Stored data entries:
* * * * * * * * *
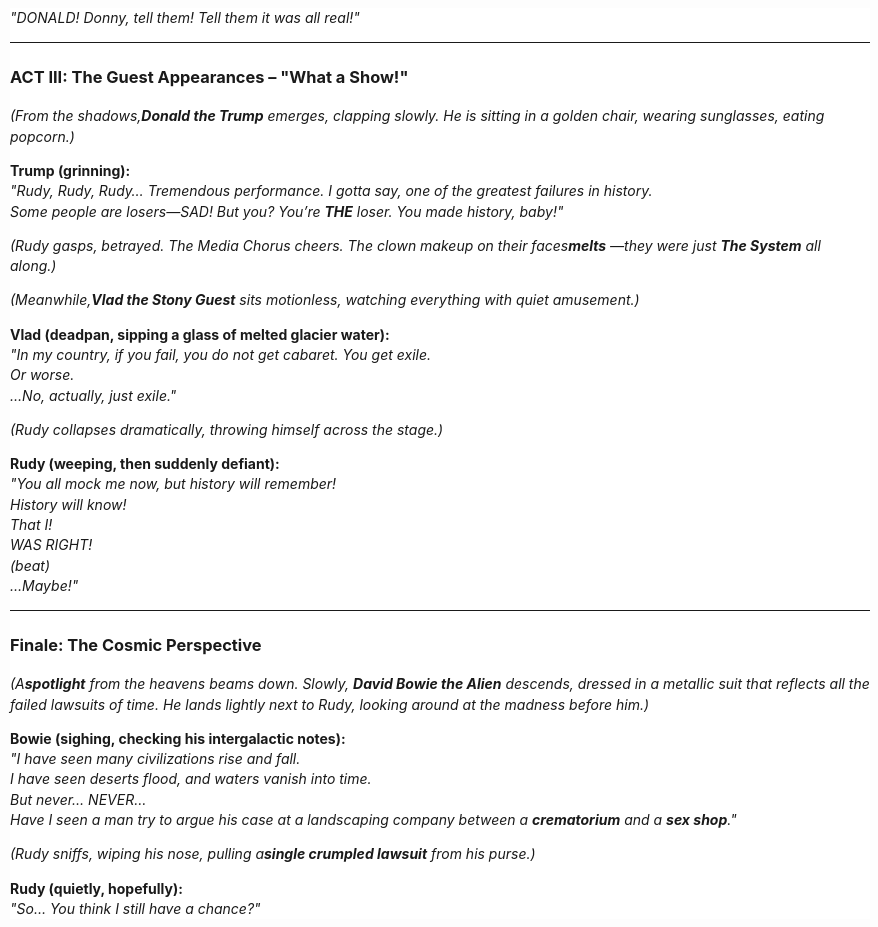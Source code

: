 _"DONALD! Donny, tell them! Tell them it was all real!"_

* * *

### **ACT III: The Guest Appearances – "What a Show!"**

_(From the shadows,**Donald the Trump** emerges, clapping slowly. He is
sitting in a golden chair, wearing sunglasses, eating popcorn.)_

**Trump (grinning):**  
_"Rudy, Rudy, Rudy… Tremendous performance. I gotta say, one of the greatest
failures in history.  
Some people are losers—SAD! But you? You’re **THE** loser. You made history,
baby!"_

_(Rudy gasps, betrayed. The Media Chorus cheers. The clown makeup on their
faces**melts** —they were just **The System** all along.)_

_(Meanwhile,**Vlad the Stony Guest** sits motionless, watching everything with
quiet amusement.)_

**Vlad (deadpan, sipping a glass of melted glacier water):**  
_"In my country, if you fail, you do not get cabaret. You get exile.  
Or worse.  
…No, actually, just exile."_

_(Rudy collapses dramatically, throwing himself across the stage.)_

**Rudy (weeping, then suddenly defiant):**  
_"You all mock me now, but history will remember!  
History will know!  
That I!  
WAS RIGHT!  
(beat)  
…Maybe!"_

* * *

### **Finale: The Cosmic Perspective**

 _(A**spotlight** from the heavens beams down. Slowly, **David Bowie the
Alien** descends, dressed in a metallic suit that reflects all the failed
lawsuits of time. He lands lightly next to Rudy, looking around at the madness
before him.)_

**Bowie (sighing, checking his intergalactic notes):**  
_"I have seen many civilizations rise and fall.  
I have seen deserts flood, and waters vanish into time.  
But never… NEVER…  
Have I seen a man try to argue his case at a landscaping company between a
**crematorium** and a **sex shop**."_

_(Rudy sniffs, wiping his nose, pulling a**single crumpled lawsuit** from his
purse.)_

**Rudy (quietly, hopefully):**  
_"So… You think I still have a chance?"_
* * * * * * * * *
Using the entries, count the lines that hold the string "will"; nothing but the number is needed.

Task response. 2